Matfield Green, Kansas

 

I am in Matfield Green, Chase County, Kansas, population 47. I fought to get here and now I am in a place where the endless green prairie meets the sky  giving me an odd feeling of being on the bottom of a fish bowl.

The fight? My car, traffic, my car, construction, my car. I had, yes had, a 1996 Subuaru Legacy wagon, 194,000 miles. After a goodbye dinner with my friends, turning over my apartment to a trusted subletter, I drove away and got 30 miles into New Jersey and my car died on the Turnpike. I was not even suppose to be on the Turnpike, I made a wrong turn. Calling AAA, a tow truck came, but they were not AAA, as AAA was not allowed on the Turnpike. So this tow took me 1/2 mile to a parking lot where I  waited for AAA who towed me to a very nice auto repair shop that was just closing. They recommended I go home, but I have no home now, so they recommended I get a rental car and hotel which I did. It was not easy NJ hotels do not seem to like dogs. After several “no ways” I found a hotel who charged me an extra $100 a night for the dogs. The next morning they tried to tell me it is $100 per dog but there was no way I was giving in to that.
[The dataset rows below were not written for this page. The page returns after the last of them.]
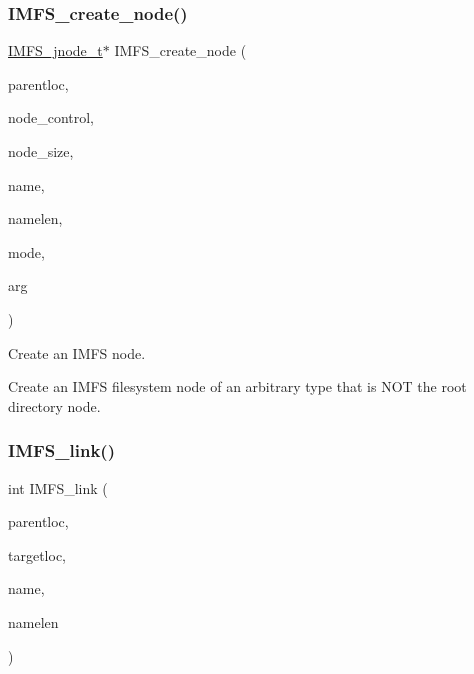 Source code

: \subsubsection{\texorpdfstring{IMFS\_create\_node()}{IMFS\_create\_node()}}
{\footnotesize\ttfamily \mbox{\hyperlink{structIMFS__jnode__tt}{I\+M\+F\+S\+\_\+jnode\+\_\+t}}$\ast$ I\+M\+F\+S\+\_\+create\+\_\+node (\begin{DoxyParamCaption}\item[{const \mbox{\hyperlink{group__LibIO_ga3252b3d31ee3c49ffff0b7604a676864}{rtems\+\_\+filesystem\+\_\+location\+\_\+info\+\_\+t}} $\ast$}]{parentloc,  }\item[{const \mbox{\hyperlink{structIMFS__node__control}{I\+M\+F\+S\+\_\+node\+\_\+control}} $\ast$}]{node\+\_\+control,  }\item[{size\+\_\+t}]{node\+\_\+size,  }\item[{const char $\ast$}]{name,  }\item[{size\+\_\+t}]{namelen,  }\item[{mode\+\_\+t}]{mode,  }\item[{void $\ast$}]{arg }\end{DoxyParamCaption})}



Create an I\+M\+FS node. 

Create an I\+M\+FS filesystem node of an arbitrary type that is N\+OT the root directory node. \mbox{\label{group__IMFS_ga201e8fee9c1188bd9ded438a4a649a4e}} 
\subsubsection{\texorpdfstring{IMFS\_link()}{IMFS\_link()}}
{\footnotesize\ttfamily int I\+M\+F\+S\+\_\+link (\begin{DoxyParamCaption}\item[{const \mbox{\hyperlink{group__LibIO_ga3252b3d31ee3c49ffff0b7604a676864}{rtems\+\_\+filesystem\+\_\+location\+\_\+info\+\_\+t}} $\ast$}]{parentloc,  }\item[{const \mbox{\hyperlink{group__LibIO_ga3252b3d31ee3c49ffff0b7604a676864}{rtems\+\_\+filesystem\+\_\+location\+\_\+info\+\_\+t}} $\ast$}]{targetloc,  }\item[{const char $\ast$}]{name,  }\item[{size\+\_\+t}]{namelen }\end{DoxyParamCaption})}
I waited for the auto shop to call, and by noon I had to check out so I went back. Turns out they had to replace my fuel pump. A little detail that I left out is that they suspected the fuel pump which could mean taking the seats out of the car, a car filled with materials for my artist residency. I had to unload about 250 pounds of stuff into a back of a pick-up truck stored on their lot. Anyhow, they fixed the car, and anticipating a bill that was higher than the price of my car ($2,500) I was thrilled when it was only $450. They did a tune-up, tightened some rattling bolts and by 2pm I was on my way again. Two hundred and fifty miles later, the tachometer dropped, accelerator dropped, temp gauge dropped, and engine failure. I called AAA, they came and got me, again. This time the young ambitious tow truck driver said he would take me to a Subaru dealer/service center, then to a hotel. Homer, who was too afraid to jump into the tow truck was carefully lifted in by the driver. It was about 9pm as we drove to the dealership, then to his auto body shop and finally the hotel. He watched the dogs as I got my room, I gave him a handsome tip for being kind, entertaining, and getting me safely back.
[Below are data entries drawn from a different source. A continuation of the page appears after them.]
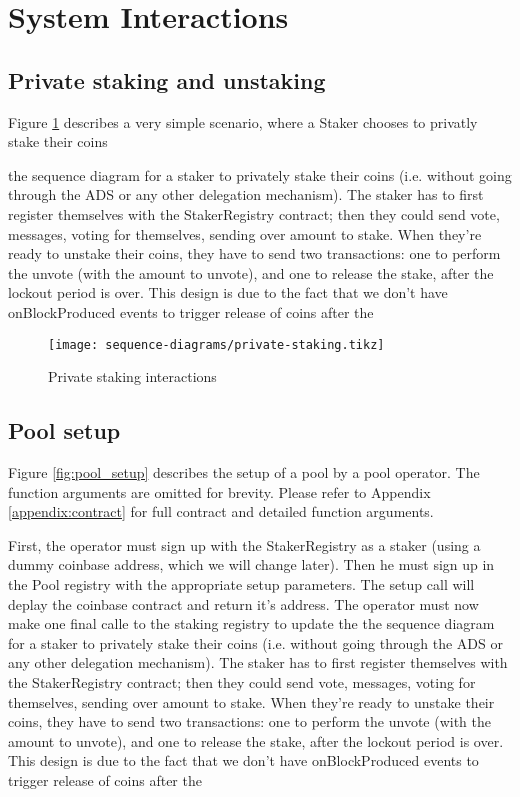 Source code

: \section{System Interactions}
\label{appendix:sequence_diagrams}

\subsection{Private staking and unstaking}
Figure \ref{fig:priv_staking} describes a very simple scenario, where a Staker chooses to privatly stake their coins 

the sequence diagram for a staker to privately stake their coins (i.e. without going through the ADS or any other delegation mechanism).  The staker has to first register themselves with the StakerRegistry contract; then they could send vote, messages, voting for themselves, sending over amount to stake. When they're ready to unstake their coins, they have to send two transactions: one to perform the unvote (with the amount to unvote), and one to release the stake, after the lockout period is over. This design is due to the fact that we don't have onBlockProduced events to trigger release of coins after the 

\begin{figure}[ht]
\centering
\texttt{[image: sequence-diagrams/private-staking.tikz]}
\caption{Private staking interactions}
\label{fig:priv_staking}
\end{figure}
\clearpage

\subsection{Pool setup}
Figure \ref{fig:pool_setup} describes the setup of a pool by a pool operator. The function arguments are omitted for brevity. Please refer to Appendix \ref{appendix:contract} for full contract and detailed function arguments. 

First, the operator must sign up with the StakerRegistry as a staker (using a dummy coinbase address, which we will change later). Then he must sign up in the Pool registry with  the appropriate setup parameters. The setup call will deplay the coinbase contract and return it's address. The operator must now make one final calle to the staking registry to update the  
the sequence diagram for a staker to privately stake their coins (i.e. without going through the ADS or any other delegation mechanism).  The staker has to first register themselves with the StakerRegistry contract; then they could send vote, messages, voting for themselves, sending over amount to stake. When they're ready to unstake their coins, they have to send two transactions: one to perform the unvote (with the amount to unvote), and one to release the stake, after the lockout period is over. This design is due to the fact that we don't have onBlockProduced events to trigger release of coins after the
I figured it was the car’s computer, but could be total electrical failure. I would have to wait until they opened to find out. In the meantime I got on-line and checked out cars. I knew I needed a new car but I thought I could wait until I got to NM, and I was not about to be sold something I cannot afford in my state of duress. Most all the cars were 2014 and too expensive. There was a 2006 Subaru Outback, 103,000 miles, and affordable if they still had it. I called the next morning and the service center only did oil changes on the weekend. The Subaru techs would not be in until Monday. I was not about to stay in that PA hotel two more night, plus my artist residency in Matfield Green, Outpost Studio, was beginning on Sunday. I asked them to send someone to come pick me and the dogs up, I want to buy a car. Yes, I was about to walk into a car dealership, something I have never done in my life and buy  a car.

My new car

My new car

The dealership was quiet with several sale’s people, salesmen and one saleswoman. I went right to her, to Katie. I told her the problem, what I want, we talked, I tested the car I saw on-line and we made a deal. They began the paperwork as I got on-line and ordered a duplicate title for my car. You see, I am leaving my old car at the dealership, and will have a charity organization tow it away for a tax credit, but I must have the title. The title is packed away in some box in NYC and I was not going back for me. Katie and the staff worked with me. I have to pay NYC sales tax but I am not going back to NYC. The check would be cut from the dealership and the title information sent to me via Fedex once I got to where I am going. For now, that is Matfield Green Kansas.

I did make it on Sunday, not at 11am but at 7pm. The artmaking has begun.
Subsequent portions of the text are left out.